Hope is NOT an Action Plan


Since your first college visit, many well-meaning but annoying adults in your life have nodded sagely and said, “You know, college is going to be different from high school.” Even if your reaction was a dismissive “Whatevs,” you still might have wondered HOW college is going to be different from high school.

Dean Frosh finds that October and first exams bring much more clarity to those differences. For advisers, this is the time of the semester when we think you’re beginning to believe us. And really, the issue isn’t recognizing that college is different than high school, the issue is figuring how to manage that change.

Remember:

You’re a good student. Even good students earn a 32 on the Chem exam and multiple NPs in Expos. It’s just that HOW you’re a good student may need some tweaking. Consider the structure of your studying. How do you structure your study time? Are you reading material PRIOR to when it’s introduced in class? Are you reading again AFTER class to review the concepts?

Everything is studying. Reading before lecture. Sitting in lecture taking notes. Talking with your friends about your class. So, don’t block out two hours and label it “study.” You need to see studying as the overarching plan to master your courses. And that two hour block needs details to really be useful; label it with more specificity: read Expos essay, re-read Expos essay, do Chem problems, review Monday’s Bio lecture notes.

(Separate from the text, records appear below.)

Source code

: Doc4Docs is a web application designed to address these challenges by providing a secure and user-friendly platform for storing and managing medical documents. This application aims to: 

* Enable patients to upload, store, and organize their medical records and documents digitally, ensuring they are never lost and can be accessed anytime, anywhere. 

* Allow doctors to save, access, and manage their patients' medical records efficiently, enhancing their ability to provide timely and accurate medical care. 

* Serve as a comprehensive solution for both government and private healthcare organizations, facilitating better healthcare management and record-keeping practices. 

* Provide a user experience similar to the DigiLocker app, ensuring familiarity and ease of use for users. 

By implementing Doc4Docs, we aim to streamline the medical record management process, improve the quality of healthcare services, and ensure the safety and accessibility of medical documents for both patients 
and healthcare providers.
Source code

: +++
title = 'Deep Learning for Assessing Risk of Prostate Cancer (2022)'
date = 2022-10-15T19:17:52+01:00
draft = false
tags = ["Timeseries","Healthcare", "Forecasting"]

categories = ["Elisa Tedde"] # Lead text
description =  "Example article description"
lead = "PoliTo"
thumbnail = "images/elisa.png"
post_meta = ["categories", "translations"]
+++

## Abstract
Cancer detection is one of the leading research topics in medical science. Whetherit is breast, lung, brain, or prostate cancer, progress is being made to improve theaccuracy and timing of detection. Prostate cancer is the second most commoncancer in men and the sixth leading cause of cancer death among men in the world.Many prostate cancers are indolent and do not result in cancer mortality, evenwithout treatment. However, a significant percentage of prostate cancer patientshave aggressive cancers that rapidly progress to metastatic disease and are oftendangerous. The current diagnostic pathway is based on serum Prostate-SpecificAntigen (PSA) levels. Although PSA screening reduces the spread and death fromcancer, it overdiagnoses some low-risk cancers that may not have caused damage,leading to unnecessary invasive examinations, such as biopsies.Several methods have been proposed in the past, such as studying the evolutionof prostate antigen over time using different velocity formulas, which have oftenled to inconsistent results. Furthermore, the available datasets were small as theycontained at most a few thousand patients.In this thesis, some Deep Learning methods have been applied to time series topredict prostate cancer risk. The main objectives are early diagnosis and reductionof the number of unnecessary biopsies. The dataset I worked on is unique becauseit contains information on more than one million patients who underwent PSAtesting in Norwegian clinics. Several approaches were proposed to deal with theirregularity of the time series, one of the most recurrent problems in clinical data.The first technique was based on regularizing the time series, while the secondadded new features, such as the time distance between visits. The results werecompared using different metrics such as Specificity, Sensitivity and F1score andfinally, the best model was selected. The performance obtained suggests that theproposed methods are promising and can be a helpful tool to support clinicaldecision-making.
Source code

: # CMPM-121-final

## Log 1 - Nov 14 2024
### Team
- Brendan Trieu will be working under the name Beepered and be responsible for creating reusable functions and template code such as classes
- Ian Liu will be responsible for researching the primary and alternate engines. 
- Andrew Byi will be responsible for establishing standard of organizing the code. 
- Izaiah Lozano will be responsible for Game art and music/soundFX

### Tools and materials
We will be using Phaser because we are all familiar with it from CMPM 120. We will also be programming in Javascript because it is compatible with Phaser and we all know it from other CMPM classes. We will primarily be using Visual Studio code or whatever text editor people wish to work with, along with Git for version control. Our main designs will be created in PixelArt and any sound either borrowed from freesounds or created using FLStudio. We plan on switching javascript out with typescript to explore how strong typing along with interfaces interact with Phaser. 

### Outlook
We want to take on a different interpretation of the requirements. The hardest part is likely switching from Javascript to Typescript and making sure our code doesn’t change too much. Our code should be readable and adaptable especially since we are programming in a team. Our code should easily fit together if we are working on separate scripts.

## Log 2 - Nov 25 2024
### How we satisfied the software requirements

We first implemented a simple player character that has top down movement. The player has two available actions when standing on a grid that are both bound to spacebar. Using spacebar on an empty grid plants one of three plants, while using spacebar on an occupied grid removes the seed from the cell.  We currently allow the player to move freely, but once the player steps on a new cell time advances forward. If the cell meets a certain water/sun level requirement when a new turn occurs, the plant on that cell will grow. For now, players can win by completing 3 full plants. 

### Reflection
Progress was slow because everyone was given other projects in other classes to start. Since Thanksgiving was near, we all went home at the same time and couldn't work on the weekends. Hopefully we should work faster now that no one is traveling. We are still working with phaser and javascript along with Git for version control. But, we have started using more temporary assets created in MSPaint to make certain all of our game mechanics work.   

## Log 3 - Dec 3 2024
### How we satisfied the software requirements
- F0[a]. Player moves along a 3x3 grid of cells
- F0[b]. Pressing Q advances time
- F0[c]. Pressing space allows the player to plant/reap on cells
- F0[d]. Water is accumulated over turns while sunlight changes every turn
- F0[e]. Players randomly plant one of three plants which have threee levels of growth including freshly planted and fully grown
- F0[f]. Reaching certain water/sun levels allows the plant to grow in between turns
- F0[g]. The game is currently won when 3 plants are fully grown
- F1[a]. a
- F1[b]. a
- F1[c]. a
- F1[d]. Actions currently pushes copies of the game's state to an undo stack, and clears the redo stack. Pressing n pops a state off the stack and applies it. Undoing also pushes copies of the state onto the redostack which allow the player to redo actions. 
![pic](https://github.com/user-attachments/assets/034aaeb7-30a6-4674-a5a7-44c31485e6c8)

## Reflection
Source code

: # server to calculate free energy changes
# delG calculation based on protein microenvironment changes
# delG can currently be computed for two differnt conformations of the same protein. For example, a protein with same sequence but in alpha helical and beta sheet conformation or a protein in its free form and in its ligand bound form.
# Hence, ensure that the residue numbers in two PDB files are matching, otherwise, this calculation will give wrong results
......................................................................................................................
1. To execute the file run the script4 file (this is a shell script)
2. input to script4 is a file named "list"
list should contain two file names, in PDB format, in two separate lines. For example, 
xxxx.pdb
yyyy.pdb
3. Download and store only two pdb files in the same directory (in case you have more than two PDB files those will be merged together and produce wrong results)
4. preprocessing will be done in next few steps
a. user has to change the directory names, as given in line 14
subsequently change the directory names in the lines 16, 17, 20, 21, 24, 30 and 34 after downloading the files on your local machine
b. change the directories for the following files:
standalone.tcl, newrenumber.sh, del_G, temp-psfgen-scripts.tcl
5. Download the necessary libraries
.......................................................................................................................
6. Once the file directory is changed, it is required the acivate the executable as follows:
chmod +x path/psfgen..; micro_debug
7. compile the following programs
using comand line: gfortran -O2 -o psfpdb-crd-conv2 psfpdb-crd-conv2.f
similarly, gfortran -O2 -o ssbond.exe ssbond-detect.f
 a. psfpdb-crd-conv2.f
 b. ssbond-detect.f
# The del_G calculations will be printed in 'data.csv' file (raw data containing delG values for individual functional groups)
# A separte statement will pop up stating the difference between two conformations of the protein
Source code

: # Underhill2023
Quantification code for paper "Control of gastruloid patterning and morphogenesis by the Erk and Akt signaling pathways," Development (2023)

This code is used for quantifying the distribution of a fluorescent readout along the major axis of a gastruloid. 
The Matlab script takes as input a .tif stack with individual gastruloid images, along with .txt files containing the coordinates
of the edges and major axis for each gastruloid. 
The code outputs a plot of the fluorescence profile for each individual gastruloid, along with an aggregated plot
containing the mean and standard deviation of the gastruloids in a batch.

Your classes require A LOT of reading and rereading and rereading. If you’re only reading something once, you’re not going to fully grasp the concepts in a way that enables you to apply them. You produce homework when you can figure out how to plug in problems, but strong work on exams requires real knowledge and application of concepts.

Cramming for exams is not enough. Your short term memory may be able to get youthrough one exam, but your advanced classes are going to require a real foundation of concepts.

You don’t need to take the class, you need to PASS the class. It’s easy to look at your education as a series of check boxes – Gen Chem 1 (check), Gen Chem 2 (check), then Organic 1… But, the reality is that each of those courses lays a foundation for the concepts of the next one. And if your foundation is shaky, the building is ultimately not going to support Biochemistry or a strong MCAT.  Merely crossing it off a to-do list doesn’t serve the purpose you think it’s serving.

As with everything you may struggle with at Rutgers, we have resources to help you!

Academic Coaching : You may be just learning that it is possible to fail a test or paper spectacularly. Some of the numbers you may be seeing next to your name in the electronic gradebook look more like your age than your test performance. They’re a good marker that something in the way you have prepared is not working. If you’re lucky enough to have never had to study in high school, you may find that your luck has run out. That may mean going back to basics and looking at HOW you study, how you take notes, how you organize yourself. Some of these are tasks you may never have even given any thought to in the past. One of the on-campus resources to help with this scrutiny is Academic Coaching – consider making an appointment with an Academic Coach today.


Academic Advising: If you have a critical issue or question about your academics, stop in to any SAS Advising office and talk with the Reference dean on duty. That dean can triage your concerns, help with immediate issues and make an appointment for you to sit down with an adviser for long-term planning.  An academic adviser can help you find resources on campus, connect to faculty and upperclass students, and see your current performance in terms of the big picture decisions of your college career. He/she is often a good sounding board about the issues you’re weighing, particularly how to realistically balance all of your responsibilities toward a strong finish to the semester.
 
Hoping for the best is an understandable response to a stressful situation, but it is NOT an action plan. Don’t delay these important conversations!